Problem to solve: Read through the material below and copy each line in which the word "small" occurs.

Working data:
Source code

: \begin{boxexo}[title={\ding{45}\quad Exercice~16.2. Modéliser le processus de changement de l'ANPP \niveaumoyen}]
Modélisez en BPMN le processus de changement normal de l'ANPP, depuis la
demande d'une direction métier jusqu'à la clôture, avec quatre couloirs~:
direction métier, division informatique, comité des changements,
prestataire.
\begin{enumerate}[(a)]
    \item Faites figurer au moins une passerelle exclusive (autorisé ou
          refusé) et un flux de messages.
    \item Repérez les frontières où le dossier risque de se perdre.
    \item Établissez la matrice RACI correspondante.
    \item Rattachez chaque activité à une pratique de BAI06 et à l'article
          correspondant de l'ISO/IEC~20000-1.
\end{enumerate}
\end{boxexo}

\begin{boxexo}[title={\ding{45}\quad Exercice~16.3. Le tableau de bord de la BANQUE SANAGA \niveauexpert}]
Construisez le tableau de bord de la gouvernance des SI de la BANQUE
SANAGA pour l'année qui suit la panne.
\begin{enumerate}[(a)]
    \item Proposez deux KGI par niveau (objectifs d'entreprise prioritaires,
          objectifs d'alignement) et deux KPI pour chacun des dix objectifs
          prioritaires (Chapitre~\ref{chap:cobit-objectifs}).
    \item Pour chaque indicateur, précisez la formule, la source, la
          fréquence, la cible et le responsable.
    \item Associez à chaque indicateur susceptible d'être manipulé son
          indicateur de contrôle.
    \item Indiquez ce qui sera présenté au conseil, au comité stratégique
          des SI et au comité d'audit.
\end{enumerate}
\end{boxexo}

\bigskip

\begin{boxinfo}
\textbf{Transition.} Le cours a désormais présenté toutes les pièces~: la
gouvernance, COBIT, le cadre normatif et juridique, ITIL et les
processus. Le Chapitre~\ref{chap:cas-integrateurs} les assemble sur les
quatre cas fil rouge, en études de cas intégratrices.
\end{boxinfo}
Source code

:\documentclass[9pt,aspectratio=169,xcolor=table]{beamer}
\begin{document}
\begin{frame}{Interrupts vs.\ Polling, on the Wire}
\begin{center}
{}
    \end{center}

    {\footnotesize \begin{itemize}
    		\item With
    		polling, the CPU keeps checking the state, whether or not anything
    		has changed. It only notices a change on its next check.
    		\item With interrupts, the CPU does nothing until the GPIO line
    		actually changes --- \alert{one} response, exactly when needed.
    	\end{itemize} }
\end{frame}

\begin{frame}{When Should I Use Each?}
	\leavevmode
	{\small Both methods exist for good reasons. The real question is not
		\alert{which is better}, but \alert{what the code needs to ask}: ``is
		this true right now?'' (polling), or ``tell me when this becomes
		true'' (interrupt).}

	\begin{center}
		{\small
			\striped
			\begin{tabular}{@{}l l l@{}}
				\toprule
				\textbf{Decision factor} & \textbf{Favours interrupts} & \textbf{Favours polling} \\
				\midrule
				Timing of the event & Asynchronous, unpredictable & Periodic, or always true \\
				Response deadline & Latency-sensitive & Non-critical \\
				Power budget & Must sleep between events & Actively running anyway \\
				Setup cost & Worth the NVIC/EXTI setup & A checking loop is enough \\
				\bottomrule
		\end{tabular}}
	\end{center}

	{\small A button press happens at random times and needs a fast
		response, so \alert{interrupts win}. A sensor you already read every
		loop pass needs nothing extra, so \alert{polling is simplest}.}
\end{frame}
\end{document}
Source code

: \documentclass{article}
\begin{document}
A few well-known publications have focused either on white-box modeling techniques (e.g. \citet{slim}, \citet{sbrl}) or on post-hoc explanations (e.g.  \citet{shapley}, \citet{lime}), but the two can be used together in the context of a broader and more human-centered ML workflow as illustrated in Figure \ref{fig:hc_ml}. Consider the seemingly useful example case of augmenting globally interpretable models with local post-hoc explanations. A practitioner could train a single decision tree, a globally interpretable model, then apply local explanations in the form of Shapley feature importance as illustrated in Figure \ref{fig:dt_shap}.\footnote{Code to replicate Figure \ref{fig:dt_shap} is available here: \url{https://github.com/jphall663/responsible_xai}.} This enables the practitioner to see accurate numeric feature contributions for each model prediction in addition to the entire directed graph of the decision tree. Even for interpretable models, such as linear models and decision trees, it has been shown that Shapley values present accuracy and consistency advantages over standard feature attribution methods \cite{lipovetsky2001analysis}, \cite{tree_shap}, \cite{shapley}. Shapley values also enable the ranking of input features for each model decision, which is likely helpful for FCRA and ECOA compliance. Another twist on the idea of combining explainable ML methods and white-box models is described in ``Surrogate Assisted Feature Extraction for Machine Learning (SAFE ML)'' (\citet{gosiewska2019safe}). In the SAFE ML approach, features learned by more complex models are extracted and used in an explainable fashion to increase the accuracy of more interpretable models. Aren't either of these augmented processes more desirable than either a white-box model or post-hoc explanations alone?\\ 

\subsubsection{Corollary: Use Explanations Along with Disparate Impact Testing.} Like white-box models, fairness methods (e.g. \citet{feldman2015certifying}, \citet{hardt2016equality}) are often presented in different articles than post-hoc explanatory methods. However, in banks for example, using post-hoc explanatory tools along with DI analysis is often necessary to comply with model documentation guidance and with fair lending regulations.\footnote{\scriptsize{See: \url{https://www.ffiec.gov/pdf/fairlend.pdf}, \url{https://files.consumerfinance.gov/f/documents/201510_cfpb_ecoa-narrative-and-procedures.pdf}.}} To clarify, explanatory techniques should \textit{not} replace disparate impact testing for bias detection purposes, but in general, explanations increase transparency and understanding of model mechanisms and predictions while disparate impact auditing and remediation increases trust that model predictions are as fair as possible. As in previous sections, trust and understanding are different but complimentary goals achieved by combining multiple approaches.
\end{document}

Your solution:
	{\small Both methods exist for good reasons. The real question is not
		{\small
	{\small A button press happens at random times and needs a fast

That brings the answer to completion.